:: Extracted entries ::
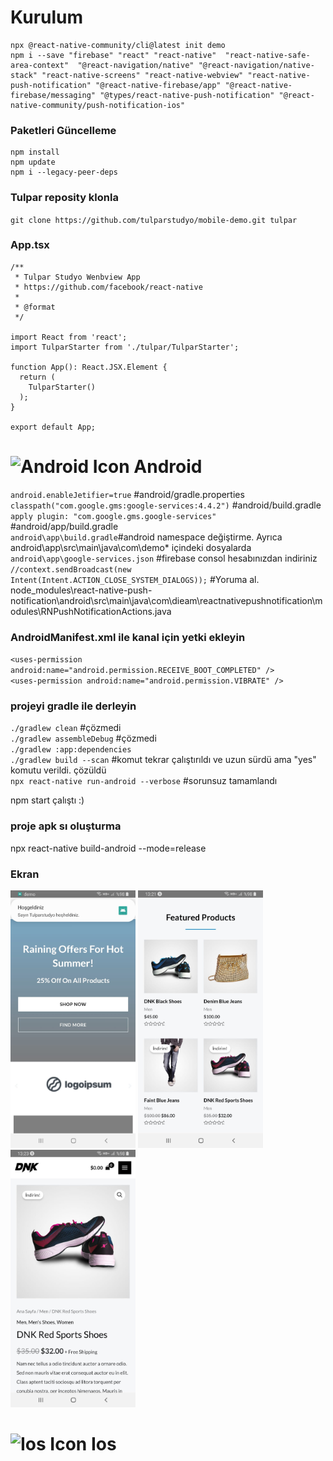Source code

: # Kurulum
    npx @react-native-community/cli@latest init demo
    npm i --save "firebase" "react" "react-native"  "react-native-safe-area-context"  "@react-navigation/native" "@react-navigation/native-stack" "react-native-screens" "react-native-webview" "react-native-push-notification" "@react-native-firebase/app" "@react-native-firebase/messaging" "@types/react-native-push-notification" "@react-native-community/push-notification-ios"
### Paketleri Güncelleme
    npm install
    npm update
    npm i --legacy-peer-deps
### Tulpar reposity klonla
``git clone https://github.com/tulparstudyo/mobile-demo.git tulpar``<br>
### App.tsx
```
/**
 * Tulpar Studyo Wenbview App
 * https://github.com/facebook/react-native
 *
 * @format
 */

import React from 'react';
import TulparStarter from './tulpar/TulparStarter';

function App(): React.JSX.Element {
  return (
    TulparStarter()
  );
}

export default App;
```


# <img src="https://www.gstatic.com/devrel-devsite/prod/vdf5af65c45d9e2fdd493c581ff01cb1d11a21b4420a9fcc957400a26863da9d2/android/images/favicon.svg" alt="Android Icon" width="32" height="32"> Android
``android.enableJetifier=true`` #android/gradle.properties<br>
``classpath("com.google.gms:google-services:4.4.2")`` #android/build.gradle<br>
``apply plugin: "com.google.gms.google-services"`` #android/app/build.gradle<br>
``android\app\build.gradle``#android namespace değiştirme. Ayrıca android\app\src\main\java\com\demo\* içindeki dosyalarda<br>
``android\app\google-services.json`` #firebase consol hesabınızdan indiriniz<br>
``//context.sendBroadcast(new Intent(Intent.ACTION_CLOSE_SYSTEM_DIALOGS));`` #Yoruma al. node_modules\react-native-push-notification\android\src\main\java\com\dieam\reactnativepushnotification\modules\RNPushNotificationActions.java
### AndroidManifest.xml ile kanal için yetki ekleyin<br>
``<uses-permission android:name="android.permission.RECEIVE_BOOT_COMPLETED" />``<br>
``<uses-permission android:name="android.permission.VIBRATE" />``<br>
### projeyi gradle ile derleyin
``./gradlew clean`` #çözmedi<br>
``./gradlew assembleDebug`` #çözmedi<br>
``./gradlew :app:dependencies``<br>
``./gradlew build --scan`` #komut tekrar çalıştırıldı ve uzun sürdü ama "yes" komutu verildi. çözüldü<br>
``npx react-native run-android --verbose`` #sorunsuz tamamlandı
 
npm start çalıştı :)<br>
### proje apk sı oluşturma
npx react-native build-android --mode=release
### Ekran 
<img src="https://raw.githubusercontent.com/tulparstudyo/mobile-demo/refs/heads/main/assets/image/preview-android.jpeg" width="200"> <img src="https://raw.githubusercontent.com/tulparstudyo/mobile-demo/refs/heads/main/assets/image/preview-android-1.jpeg" width="200"> <img src="https://raw.githubusercontent.com/tulparstudyo/mobile-demo/refs/heads/main/assets/image/preview-android-2.jpeg" width="200">
# <img src="https://developer.apple.com/favicon.ico" alt="Ios Icon" width="32" height="32"> Ios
:::
● **Work instruction**: In your reply, every line of the material should appear exactly as written, and no picture should.

● **Output**:
Source code

: # Kurulum
    npx @react-native-community/cli@latest init demo
    npm i --save "firebase" "react" "react-native"  "react-native-safe-area-context"  "@react-navigation/native" "@react-navigation/native-stack" "react-native-screens" "react-native-webview" "react-native-push-notification" "@react-native-firebase/app" "@react-native-firebase/messaging" "@types/react-native-push-notification" "@react-native-community/push-notification-ios"
### Paketleri Güncelleme
    npm install
    npm update
    npm i --legacy-peer-deps
### Tulpar reposity klonla
``git clone https://github.com/tulparstudyo/mobile-demo.git tulpar``<br>
### App.tsx
```
/**
 * Tulpar Studyo Wenbview App
 * https://github.com/facebook/react-native
 *
 * @format
 */

import React from 'react';
import TulparStarter from './tulpar/TulparStarter';

function App(): React.JSX.Element {
  return (
    TulparStarter()
  );
}

export default App;
```


# <img src="https://www.gstatic.com/devrel-devsite/prod/vdf5af65c45d9e2fdd493c581ff01cb1d11a21b4420a9fcc957400a26863da9d2/android/images/favicon.svg" alt="Android Icon" width="32" height="32"> Android
``android.enableJetifier=true`` #android/gradle.properties<br>
``classpath("com.google.gms:google-services:4.4.2")`` #android/build.gradle<br>
``apply plugin: "com.google.gms.google-services"`` #android/app/build.gradle<br>
``android\app\build.gradle``#android namespace değiştirme. Ayrıca android\app\src\main\java\com\demo\* içindeki dosyalarda<br>
``android\app\google-services.json`` #firebase consol hesabınızdan indiriniz<br>
``//context.sendBroadcast(new Intent(Intent.ACTION_CLOSE_SYSTEM_DIALOGS));`` #Yoruma al. node_modules\react-native-push-notification\android\src\main\java\com\dieam\reactnativepushnotification\modules\RNPushNotificationActions.java
### AndroidManifest.xml ile kanal için yetki ekleyin<br>
``<uses-permission android:name="android.permission.RECEIVE_BOOT_COMPLETED" />``<br>
``<uses-permission android:name="android.permission.VIBRATE" />``<br>
### projeyi gradle ile derleyin
``./gradlew clean`` #çözmedi<br>
``./gradlew assembleDebug`` #çözmedi<br>
``./gradlew :app:dependencies``<br>
``./gradlew build --scan`` #komut tekrar çalıştırıldı ve uzun sürdü ama "yes" komutu verildi. çözüldü<br>
``npx react-native run-android --verbose`` #sorunsuz tamamlandı
 
npm start çalıştı :)<br>
### proje apk sı oluşturma
npx react-native build-android --mode=release
### Ekran 
<img src="https://raw.githubusercontent.com/tulparstudyo/mobile-demo/refs/heads/main/assets/image/preview-android.jpeg" width="200"> <img src="https://raw.githubusercontent.com/tulparstudyo/mobile-demo/refs/heads/main/assets/image/preview-android-1.jpeg" width="200"> <img src="https://raw.githubusercontent.com/tulparstudyo/mobile-demo/refs/heads/main/assets/image/preview-android-2.jpeg" width="200">
# <img src="https://developer.apple.com/favicon.ico" alt="Ios Icon" width="32" height="32"> Ios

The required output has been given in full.